There is one species,[100] M. jubata, the Great Anteater, or Ant Bear (Fig. 64), measuring 4 feet in length without the tail, and upwards of 2 feet in height at the shoulder. Its prevailing colour is gray, with a broad black band, bordered with white, commencing on the chest, and passing obliquely over the shoulder, diminishing gradually in breadth as it approaches the loins, where it ends in a point. It is extensively distributed in the tropical parts of South and Central America, frequenting low swampy savannas along the banks of rivers, and the depths of the humid forests, but is nowhere abundant. Its food consists mainly of termites, to obtain which it opens their nests with its powerful sharp anterior claws, and as the insects swarm to the damaged part of their dwelling, it draws them into its mouth by means of its long, flexible, rapidly-moving tongue covered with glutinous saliva. The Great Anteater is quite terrestrial in its habits, being never known to climb trees, nor does it burrow underground like the Armadillos. Though generally an inoffensive animal, when attacked it can defend itself vigorously and effectively with its sabre-like anterior claws. The female bears but a single young at a birth.
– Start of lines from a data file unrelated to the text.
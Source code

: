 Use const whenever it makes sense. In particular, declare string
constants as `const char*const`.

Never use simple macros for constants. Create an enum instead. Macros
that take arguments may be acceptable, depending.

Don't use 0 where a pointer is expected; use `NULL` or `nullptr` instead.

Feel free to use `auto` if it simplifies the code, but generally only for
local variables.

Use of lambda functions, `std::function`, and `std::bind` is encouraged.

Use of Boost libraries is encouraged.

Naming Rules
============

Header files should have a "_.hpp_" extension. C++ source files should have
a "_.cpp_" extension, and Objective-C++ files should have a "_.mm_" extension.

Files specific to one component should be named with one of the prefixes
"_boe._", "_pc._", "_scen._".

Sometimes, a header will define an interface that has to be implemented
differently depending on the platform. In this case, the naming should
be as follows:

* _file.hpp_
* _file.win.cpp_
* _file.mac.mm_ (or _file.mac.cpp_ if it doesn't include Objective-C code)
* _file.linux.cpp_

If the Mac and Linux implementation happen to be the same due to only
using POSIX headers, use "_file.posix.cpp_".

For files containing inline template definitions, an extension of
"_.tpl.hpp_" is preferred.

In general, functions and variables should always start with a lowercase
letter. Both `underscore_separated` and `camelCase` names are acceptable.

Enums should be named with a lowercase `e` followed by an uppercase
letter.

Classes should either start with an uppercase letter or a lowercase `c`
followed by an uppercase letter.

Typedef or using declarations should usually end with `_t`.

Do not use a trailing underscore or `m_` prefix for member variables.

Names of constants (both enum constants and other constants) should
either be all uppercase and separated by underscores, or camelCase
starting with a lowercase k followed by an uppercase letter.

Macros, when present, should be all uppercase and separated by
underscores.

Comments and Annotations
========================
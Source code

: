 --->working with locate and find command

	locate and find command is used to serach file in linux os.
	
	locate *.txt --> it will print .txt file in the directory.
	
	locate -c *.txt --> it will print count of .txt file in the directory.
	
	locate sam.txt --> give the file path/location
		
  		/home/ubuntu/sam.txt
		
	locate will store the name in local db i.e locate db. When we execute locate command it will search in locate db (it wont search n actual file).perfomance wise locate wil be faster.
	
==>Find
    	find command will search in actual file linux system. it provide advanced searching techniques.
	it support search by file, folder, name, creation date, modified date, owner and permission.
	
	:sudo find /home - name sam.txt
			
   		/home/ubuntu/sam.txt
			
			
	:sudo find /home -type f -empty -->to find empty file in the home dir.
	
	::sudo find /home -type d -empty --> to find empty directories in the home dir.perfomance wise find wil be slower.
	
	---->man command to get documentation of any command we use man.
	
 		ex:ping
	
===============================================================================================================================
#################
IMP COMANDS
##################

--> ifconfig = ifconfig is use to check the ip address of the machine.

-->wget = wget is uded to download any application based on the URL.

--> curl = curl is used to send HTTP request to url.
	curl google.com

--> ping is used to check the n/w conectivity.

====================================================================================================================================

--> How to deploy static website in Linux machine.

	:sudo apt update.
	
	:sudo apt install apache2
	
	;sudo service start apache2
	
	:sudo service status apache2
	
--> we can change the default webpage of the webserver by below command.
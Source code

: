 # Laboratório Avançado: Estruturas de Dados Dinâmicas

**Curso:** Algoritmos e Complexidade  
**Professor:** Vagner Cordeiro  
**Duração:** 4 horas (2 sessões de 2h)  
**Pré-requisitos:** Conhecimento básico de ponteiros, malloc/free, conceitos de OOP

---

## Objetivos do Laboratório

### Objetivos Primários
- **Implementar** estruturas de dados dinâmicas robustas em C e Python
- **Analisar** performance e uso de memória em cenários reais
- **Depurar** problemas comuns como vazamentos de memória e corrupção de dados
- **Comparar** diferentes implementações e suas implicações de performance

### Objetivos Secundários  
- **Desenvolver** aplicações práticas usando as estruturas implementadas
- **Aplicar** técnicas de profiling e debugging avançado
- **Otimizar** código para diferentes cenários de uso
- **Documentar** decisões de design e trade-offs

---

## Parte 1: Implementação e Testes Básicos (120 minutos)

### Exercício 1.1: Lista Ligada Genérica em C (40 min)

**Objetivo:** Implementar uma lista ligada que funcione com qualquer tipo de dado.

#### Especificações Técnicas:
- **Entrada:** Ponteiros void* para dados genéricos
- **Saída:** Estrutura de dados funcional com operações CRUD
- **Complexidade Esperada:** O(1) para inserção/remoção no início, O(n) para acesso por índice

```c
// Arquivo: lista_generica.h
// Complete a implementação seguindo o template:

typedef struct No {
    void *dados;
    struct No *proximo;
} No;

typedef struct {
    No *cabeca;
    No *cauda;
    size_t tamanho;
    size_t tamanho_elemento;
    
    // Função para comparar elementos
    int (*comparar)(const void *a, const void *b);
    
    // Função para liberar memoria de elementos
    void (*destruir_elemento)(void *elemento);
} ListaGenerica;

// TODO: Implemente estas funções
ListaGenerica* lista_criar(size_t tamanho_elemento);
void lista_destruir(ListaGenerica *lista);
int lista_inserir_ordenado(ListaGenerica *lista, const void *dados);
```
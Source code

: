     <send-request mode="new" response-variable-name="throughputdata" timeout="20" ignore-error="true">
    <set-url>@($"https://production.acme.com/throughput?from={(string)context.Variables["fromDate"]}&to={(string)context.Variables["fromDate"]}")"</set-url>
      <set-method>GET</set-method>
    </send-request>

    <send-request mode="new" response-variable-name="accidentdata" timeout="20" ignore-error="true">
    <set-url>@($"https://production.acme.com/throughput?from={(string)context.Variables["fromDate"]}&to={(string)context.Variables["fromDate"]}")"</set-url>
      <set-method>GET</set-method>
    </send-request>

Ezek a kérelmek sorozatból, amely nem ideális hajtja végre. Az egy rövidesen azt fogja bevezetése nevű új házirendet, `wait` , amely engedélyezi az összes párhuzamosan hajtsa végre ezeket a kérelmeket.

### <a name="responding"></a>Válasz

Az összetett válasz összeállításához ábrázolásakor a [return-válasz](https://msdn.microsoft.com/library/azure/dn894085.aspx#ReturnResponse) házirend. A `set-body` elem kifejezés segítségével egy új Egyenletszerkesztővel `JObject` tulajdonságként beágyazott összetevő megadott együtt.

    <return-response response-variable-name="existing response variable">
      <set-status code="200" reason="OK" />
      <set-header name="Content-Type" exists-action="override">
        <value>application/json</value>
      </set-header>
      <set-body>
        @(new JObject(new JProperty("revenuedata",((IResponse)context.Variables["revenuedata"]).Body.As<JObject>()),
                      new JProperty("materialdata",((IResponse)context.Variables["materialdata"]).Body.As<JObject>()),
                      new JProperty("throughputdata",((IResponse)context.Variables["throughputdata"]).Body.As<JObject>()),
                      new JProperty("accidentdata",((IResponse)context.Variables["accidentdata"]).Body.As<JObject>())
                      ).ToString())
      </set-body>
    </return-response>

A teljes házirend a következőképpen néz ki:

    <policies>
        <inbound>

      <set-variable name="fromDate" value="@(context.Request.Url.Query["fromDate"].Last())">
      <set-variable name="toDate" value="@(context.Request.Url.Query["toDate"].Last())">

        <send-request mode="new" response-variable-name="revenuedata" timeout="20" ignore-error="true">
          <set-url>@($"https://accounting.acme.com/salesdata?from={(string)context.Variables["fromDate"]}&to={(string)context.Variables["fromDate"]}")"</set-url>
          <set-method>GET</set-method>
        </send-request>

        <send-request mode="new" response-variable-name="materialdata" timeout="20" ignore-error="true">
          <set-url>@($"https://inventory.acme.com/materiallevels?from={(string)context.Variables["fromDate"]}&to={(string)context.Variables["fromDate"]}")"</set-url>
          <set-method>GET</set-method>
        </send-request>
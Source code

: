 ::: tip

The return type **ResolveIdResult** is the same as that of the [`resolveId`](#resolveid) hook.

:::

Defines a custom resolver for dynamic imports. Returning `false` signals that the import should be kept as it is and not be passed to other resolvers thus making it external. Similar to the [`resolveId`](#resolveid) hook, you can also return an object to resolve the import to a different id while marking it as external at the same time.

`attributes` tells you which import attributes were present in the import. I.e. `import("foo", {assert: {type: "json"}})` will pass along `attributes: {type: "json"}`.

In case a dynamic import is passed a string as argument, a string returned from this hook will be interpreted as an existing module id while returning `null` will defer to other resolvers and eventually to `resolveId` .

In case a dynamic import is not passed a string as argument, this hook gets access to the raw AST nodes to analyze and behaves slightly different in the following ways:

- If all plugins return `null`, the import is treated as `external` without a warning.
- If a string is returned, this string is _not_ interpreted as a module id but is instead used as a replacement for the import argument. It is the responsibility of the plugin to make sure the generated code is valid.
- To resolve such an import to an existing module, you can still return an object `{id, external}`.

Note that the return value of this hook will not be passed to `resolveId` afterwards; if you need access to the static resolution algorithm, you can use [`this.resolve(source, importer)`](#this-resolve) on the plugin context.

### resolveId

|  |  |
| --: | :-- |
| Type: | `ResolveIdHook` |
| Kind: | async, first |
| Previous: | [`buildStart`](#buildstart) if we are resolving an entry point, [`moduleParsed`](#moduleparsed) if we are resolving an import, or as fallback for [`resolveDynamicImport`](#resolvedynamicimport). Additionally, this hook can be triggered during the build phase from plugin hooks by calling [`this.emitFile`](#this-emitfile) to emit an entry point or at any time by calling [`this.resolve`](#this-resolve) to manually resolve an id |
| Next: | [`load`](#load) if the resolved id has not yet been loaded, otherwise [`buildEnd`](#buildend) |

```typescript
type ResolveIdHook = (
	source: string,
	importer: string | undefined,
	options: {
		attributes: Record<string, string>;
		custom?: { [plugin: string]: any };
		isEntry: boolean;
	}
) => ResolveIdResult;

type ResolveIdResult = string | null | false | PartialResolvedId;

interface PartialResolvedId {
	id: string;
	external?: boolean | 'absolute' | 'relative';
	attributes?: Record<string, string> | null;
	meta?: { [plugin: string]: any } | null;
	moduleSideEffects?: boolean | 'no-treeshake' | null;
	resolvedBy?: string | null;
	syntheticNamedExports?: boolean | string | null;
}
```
The union of the pterygoids in the middle line to prolong the narial passage is a character found elsewhere among existing mammals only in the next genus, in one Armadillo (Tatusia), and in certain Cetacea. The contrast in length between the skull of the Great Anteater and that of the Sloth is, as Professor Parker observes, very marked indeed; the one being relatively the longest and the other almost the shortest in the whole class. The small size and incomplete development of the jugal bone in the zygomatic arch affords another striking contrast to the Sloths (Fig. 59).